Dreams require action! If we do not do something with our dreams in waking life, we miss out on the magic. Real magic consists of bringing something through from a deeper reality into our physical lives, which is why active dreaming is a way of natural magic – but only if we take the necessary action to bring the magic through.
    My term Active Dreaming is my preferred name for my whole approach, which is an original synthesis of modern dreamwork and ancient shamanic techniques for shifting consciousness and traveling in other realities. One of the most important and helpful practices I have created is what I call the Lightining Dreamwork game. It is a simple method that enables us to create a safe space where we can share dreams of the night or dreams of life with a partner, encourage each other to tell our stories well, give helpful feedback, and help each other to take action to bring energy and guidance from the dream into regular life. We do not “interpret” each other’s dreams. Instead, we help each other to become authors of meaning for our own dreams and our own lives. When we offer our thoughts and associations on a dream, we always begin by saying, “If it were my dream”, owning our projections and leaving the dreamer free to settle on their own understanding of the dream.
     Becoming an active dreamer means learning to enter the dreamspace with intention, whenever you choose; in the workshops we do this the shaman’s way, using drumming to fuel and focus journeys through the doorway of a remembered dream or into a new space we wish to explore. Active dreamers are also active with their dreams in regular life. By sharing dreams the right way, we build and deepen relationships and community. No Active Dreaming process is complete until the dreamer has come up with an action plan. Among the possibilities

  • create from a dream: turn the dream into a story or poem. Draw from it, paint from it, turn it into a comic strip
  • take a physical action to celebrate an element in the dream, such as wearing the color that was featured in the dream, traveling to a place from the dream, making a phone call to an old friend who showed up in the dream
  • use an object or create a dream talisman to hold the energy of the dream: A stone or crystal may be a good place to hold the energy of a dream, and return to it.

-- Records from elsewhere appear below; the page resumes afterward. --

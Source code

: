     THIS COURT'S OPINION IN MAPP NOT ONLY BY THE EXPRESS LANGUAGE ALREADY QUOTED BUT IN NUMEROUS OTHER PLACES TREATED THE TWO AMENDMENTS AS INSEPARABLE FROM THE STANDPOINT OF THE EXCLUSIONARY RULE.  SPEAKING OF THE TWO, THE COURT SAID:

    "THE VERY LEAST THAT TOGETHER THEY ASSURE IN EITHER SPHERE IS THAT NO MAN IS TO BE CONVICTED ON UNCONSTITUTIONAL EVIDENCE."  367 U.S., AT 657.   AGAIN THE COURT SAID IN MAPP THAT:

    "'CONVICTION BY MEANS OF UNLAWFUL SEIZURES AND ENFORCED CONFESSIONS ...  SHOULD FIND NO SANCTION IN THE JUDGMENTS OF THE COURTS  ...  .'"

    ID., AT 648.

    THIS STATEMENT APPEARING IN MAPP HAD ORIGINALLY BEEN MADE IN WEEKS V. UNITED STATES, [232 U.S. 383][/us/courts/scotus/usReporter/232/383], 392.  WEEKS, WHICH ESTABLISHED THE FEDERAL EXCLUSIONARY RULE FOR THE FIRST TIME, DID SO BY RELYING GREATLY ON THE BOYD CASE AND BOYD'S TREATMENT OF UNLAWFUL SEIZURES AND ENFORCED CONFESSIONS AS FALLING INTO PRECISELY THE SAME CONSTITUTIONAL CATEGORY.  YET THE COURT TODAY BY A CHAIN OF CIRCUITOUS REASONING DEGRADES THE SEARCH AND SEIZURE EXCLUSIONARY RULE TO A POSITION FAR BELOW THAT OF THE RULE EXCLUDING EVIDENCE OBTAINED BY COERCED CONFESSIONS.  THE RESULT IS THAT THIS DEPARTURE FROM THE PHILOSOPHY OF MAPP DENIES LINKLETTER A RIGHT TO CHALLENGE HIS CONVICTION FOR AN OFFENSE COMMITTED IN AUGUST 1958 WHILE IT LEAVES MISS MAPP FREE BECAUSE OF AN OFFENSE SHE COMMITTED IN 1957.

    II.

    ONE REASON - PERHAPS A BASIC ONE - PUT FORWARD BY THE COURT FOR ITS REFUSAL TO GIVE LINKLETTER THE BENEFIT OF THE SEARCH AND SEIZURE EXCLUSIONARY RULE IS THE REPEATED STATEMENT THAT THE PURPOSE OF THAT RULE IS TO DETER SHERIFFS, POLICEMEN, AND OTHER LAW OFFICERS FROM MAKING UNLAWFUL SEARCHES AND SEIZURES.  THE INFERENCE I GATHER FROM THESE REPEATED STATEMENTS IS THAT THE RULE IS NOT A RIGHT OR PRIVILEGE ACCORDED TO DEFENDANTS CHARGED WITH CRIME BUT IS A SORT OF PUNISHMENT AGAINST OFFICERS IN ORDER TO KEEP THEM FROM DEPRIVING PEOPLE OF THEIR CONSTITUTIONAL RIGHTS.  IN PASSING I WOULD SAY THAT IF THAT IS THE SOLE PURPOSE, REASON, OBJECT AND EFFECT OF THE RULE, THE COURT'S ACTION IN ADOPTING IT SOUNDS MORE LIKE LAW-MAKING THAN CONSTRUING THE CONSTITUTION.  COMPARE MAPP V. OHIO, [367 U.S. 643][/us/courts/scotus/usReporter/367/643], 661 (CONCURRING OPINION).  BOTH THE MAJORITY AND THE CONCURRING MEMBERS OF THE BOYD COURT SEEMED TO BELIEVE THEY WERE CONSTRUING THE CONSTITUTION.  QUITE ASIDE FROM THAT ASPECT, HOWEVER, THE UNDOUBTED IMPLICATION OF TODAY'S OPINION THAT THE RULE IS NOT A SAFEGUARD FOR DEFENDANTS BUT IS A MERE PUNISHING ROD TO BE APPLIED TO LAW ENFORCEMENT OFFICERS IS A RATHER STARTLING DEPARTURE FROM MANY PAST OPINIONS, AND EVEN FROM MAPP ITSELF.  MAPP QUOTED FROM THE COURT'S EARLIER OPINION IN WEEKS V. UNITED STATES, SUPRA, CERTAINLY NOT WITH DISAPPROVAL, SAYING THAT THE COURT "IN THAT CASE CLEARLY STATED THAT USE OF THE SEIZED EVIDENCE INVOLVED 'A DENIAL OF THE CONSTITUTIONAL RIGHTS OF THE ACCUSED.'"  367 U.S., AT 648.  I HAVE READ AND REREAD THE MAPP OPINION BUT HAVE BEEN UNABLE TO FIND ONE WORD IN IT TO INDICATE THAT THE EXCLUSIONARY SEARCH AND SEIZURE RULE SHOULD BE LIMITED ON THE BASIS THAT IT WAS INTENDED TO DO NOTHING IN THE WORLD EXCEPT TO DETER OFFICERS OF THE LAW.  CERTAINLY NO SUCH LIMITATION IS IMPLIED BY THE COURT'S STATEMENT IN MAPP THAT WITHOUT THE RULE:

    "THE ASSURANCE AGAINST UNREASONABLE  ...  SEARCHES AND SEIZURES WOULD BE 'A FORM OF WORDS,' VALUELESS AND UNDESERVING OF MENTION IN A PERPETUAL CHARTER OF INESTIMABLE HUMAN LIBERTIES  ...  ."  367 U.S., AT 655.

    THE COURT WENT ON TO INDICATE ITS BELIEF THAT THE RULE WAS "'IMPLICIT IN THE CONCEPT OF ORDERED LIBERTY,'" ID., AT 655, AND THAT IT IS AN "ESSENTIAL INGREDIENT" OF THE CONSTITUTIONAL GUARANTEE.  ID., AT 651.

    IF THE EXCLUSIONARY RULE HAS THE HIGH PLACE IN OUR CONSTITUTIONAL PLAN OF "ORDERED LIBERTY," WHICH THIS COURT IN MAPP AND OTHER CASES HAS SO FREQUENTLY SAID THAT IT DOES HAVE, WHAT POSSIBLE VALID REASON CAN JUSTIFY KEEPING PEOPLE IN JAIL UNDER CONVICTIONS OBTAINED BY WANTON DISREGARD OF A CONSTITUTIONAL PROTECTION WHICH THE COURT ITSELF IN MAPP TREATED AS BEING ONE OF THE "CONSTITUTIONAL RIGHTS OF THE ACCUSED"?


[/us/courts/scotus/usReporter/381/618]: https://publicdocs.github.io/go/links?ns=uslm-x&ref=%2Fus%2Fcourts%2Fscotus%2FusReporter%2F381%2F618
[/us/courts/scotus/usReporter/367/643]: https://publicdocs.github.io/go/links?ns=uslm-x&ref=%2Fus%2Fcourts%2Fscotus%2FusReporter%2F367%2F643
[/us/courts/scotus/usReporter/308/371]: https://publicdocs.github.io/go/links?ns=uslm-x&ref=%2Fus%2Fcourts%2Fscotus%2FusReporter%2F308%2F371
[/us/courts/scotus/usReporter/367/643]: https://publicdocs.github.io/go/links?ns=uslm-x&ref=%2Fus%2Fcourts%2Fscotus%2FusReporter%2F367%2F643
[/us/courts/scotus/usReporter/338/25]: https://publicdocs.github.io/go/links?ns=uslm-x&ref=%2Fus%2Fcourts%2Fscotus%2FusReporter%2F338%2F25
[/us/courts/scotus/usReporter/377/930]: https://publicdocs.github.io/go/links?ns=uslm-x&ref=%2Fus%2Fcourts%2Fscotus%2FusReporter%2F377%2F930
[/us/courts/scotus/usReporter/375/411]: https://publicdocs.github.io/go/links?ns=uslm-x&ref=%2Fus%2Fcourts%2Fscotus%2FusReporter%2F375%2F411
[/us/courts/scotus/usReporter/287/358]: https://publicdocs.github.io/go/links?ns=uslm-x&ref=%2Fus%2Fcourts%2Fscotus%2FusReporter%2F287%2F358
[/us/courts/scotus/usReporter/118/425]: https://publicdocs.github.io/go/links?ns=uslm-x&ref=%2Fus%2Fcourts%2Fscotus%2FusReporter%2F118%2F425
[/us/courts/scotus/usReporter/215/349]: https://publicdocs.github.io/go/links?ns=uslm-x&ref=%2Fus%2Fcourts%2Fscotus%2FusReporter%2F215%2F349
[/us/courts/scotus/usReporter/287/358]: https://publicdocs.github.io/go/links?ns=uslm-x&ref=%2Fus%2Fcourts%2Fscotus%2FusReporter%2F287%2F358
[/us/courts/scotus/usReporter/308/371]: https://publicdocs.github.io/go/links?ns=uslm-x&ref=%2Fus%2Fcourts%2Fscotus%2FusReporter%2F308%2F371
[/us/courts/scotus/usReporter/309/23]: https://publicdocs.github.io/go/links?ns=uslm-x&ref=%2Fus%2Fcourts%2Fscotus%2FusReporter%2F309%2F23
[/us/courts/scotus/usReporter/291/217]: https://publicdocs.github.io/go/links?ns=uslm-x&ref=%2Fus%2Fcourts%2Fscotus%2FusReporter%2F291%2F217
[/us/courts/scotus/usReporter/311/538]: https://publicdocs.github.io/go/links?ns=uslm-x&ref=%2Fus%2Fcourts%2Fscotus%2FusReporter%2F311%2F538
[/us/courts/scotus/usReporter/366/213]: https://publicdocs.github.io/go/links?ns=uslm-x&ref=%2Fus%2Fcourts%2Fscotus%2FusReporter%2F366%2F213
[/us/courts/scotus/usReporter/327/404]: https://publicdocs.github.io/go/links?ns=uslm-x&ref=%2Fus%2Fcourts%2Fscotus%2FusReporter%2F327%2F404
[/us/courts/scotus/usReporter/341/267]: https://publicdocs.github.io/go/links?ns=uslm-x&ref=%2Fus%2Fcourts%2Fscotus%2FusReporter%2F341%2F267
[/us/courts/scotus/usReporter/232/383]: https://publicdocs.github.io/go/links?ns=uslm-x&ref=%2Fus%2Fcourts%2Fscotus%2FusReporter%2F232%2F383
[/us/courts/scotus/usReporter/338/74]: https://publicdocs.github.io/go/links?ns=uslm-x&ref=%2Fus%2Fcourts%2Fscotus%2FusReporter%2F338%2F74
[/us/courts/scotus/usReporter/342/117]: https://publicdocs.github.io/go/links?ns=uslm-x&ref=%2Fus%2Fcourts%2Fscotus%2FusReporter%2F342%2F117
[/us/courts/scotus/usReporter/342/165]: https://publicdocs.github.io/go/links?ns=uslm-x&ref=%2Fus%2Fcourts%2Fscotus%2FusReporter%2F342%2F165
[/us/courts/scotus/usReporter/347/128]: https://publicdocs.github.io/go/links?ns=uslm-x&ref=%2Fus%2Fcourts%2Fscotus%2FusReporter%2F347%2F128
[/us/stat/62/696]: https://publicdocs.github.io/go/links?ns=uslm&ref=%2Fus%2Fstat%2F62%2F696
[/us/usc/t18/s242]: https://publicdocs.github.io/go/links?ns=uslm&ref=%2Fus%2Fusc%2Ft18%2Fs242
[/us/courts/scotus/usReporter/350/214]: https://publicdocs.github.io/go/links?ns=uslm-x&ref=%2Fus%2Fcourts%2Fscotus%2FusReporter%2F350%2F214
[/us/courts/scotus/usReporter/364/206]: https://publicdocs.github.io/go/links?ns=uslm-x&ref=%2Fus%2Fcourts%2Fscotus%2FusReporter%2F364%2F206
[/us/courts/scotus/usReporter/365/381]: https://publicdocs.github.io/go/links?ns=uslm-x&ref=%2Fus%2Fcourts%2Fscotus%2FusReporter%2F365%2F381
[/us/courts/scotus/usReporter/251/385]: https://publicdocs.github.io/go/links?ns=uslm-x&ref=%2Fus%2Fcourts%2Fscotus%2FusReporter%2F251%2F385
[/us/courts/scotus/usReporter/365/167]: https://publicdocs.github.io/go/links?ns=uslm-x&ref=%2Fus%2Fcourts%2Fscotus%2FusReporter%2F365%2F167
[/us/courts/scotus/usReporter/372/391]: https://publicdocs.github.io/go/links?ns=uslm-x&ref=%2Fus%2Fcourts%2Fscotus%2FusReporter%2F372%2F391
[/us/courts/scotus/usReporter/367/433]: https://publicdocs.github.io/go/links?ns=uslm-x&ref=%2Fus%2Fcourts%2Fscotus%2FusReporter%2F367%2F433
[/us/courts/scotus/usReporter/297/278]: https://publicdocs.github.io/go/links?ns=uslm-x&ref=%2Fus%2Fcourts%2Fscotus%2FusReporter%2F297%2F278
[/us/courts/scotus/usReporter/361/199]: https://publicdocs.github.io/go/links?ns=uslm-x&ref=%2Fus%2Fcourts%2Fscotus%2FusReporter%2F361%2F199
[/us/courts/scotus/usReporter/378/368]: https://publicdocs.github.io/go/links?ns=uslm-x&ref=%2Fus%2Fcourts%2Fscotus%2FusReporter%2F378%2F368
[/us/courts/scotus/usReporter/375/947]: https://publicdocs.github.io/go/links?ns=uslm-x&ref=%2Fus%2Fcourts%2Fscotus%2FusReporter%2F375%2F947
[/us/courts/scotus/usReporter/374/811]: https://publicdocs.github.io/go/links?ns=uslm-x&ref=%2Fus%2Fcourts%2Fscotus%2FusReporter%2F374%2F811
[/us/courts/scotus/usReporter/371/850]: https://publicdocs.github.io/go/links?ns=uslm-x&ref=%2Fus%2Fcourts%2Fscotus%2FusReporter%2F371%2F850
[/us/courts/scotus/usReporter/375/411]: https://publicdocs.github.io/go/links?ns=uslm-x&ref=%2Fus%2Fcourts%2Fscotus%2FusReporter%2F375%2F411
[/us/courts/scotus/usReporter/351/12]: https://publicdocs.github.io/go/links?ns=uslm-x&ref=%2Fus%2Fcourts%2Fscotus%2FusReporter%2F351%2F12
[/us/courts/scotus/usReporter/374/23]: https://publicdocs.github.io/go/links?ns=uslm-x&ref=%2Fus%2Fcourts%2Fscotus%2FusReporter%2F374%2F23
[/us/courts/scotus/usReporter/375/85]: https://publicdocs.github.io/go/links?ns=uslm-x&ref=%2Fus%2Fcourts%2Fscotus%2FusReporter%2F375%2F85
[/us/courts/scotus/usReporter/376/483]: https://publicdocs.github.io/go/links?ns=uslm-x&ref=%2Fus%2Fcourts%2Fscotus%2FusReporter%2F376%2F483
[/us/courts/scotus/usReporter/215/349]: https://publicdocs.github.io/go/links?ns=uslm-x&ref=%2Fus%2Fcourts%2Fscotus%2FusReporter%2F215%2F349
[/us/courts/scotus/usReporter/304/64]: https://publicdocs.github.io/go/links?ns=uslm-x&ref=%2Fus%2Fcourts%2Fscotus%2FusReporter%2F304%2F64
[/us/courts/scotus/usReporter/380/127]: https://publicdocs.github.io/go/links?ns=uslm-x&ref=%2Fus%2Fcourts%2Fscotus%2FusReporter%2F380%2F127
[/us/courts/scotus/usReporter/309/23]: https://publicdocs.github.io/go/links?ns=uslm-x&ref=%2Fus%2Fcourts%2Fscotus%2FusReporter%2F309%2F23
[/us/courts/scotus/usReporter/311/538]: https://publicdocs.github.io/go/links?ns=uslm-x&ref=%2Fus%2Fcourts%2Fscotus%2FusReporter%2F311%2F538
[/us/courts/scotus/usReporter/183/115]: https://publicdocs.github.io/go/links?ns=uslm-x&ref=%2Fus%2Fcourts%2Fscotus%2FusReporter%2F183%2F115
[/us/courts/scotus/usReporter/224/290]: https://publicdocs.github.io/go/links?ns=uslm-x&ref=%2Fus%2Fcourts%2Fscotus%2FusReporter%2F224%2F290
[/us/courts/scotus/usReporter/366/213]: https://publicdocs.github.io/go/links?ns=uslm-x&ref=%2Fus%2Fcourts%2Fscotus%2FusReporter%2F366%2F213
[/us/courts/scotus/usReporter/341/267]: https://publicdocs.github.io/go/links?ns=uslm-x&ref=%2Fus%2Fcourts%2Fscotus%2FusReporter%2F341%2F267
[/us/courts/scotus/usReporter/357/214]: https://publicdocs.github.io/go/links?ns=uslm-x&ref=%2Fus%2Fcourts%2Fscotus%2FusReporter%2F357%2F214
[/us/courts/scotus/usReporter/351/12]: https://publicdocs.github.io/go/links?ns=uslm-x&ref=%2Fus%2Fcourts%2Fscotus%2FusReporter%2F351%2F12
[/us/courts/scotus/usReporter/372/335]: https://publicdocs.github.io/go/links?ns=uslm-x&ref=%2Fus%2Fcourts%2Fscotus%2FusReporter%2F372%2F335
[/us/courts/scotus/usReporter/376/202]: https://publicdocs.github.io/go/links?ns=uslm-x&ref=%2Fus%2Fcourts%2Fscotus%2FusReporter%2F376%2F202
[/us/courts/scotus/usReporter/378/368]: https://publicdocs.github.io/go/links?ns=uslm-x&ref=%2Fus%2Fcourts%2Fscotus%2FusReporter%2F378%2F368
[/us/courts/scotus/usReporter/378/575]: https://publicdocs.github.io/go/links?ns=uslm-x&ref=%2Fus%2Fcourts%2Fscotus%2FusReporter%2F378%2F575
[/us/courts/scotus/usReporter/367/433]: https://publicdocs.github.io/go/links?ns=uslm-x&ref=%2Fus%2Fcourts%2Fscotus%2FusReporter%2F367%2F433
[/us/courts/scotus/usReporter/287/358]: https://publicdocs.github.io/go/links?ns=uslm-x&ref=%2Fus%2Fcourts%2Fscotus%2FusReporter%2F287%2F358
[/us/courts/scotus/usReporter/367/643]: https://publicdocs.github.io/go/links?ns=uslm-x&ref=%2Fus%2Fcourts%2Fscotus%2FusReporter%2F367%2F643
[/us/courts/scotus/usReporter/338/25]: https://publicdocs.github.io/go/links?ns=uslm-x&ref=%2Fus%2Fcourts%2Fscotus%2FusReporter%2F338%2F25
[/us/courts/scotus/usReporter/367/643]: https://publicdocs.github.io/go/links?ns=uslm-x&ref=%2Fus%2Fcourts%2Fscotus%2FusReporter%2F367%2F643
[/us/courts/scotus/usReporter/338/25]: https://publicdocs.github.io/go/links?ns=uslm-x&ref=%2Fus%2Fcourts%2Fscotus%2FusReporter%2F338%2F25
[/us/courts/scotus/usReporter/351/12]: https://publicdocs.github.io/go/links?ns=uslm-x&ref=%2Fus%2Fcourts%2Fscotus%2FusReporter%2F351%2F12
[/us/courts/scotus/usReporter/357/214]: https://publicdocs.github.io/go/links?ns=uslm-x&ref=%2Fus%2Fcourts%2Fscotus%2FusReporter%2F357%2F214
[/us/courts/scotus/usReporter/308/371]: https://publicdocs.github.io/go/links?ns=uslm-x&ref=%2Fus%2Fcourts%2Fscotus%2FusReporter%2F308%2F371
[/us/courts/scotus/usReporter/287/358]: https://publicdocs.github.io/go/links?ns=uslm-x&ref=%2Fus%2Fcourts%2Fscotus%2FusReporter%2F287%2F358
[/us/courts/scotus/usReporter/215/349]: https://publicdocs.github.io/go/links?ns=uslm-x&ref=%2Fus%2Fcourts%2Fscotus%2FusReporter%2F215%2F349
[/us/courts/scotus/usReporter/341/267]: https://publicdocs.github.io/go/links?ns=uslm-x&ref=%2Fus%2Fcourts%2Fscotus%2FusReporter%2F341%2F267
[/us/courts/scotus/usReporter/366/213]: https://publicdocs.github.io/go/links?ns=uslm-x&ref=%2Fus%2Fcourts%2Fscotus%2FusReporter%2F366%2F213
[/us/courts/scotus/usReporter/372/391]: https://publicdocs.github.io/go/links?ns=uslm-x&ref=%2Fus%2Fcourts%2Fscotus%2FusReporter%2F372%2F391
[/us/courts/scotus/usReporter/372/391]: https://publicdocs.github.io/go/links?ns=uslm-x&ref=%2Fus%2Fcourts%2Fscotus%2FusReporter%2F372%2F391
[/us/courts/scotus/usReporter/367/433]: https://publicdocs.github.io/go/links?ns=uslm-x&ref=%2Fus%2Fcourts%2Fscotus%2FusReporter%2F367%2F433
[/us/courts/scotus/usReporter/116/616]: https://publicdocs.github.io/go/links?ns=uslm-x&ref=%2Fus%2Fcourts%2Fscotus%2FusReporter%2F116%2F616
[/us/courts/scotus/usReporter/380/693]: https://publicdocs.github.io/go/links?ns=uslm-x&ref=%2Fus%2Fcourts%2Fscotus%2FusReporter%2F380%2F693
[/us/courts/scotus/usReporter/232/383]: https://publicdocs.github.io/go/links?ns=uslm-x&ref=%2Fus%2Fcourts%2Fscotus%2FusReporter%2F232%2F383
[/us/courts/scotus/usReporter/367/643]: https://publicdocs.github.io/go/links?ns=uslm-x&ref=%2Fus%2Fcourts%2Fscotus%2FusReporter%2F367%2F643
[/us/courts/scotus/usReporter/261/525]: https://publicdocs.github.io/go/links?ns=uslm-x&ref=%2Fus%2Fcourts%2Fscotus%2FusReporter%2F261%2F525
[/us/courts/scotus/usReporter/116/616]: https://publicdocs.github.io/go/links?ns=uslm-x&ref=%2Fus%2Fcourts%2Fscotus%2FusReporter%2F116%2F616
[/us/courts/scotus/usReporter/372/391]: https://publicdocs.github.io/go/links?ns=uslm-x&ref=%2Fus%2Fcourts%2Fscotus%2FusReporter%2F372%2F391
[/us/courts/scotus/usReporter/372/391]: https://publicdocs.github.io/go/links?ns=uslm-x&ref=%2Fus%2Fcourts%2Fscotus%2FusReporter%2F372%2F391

  • use the dream as a travel advisory: If the dream appears to contain guidance on a future situation, carry it with you as a personal travel advisory. Summarize the dream information on a cue card or hold it in an image you can physically carry.
  • go back into the dream to clarify details, dialogue with a dream character, explore  the larger reality – and have marvelous fun!
How do you get really good at this? The answer is the same, in any field: practice, practice. Malcolm Gladwell has popularized the idea that it requires 10,000 hours of practice to get really good in any chosen field. If this is true, then dreamers have a long head start. All of us are dreaming every night, not only in sleep but in the twilight state of hypnanogia. And if we learn to read the world around us as a book of symbols and to navigate by synchronicity, we can put in our hours in this fun and magical way too, quite effortlessly.
    I’ll admit, there will be some effort involved to become a true master of the dreamways. I can teach you to swim, but you’ll need to grow your own courage and accumulate your own experience of riptides and what lives in the deep before you are ready for the ocean where shamans and mystics swim while madmen drown.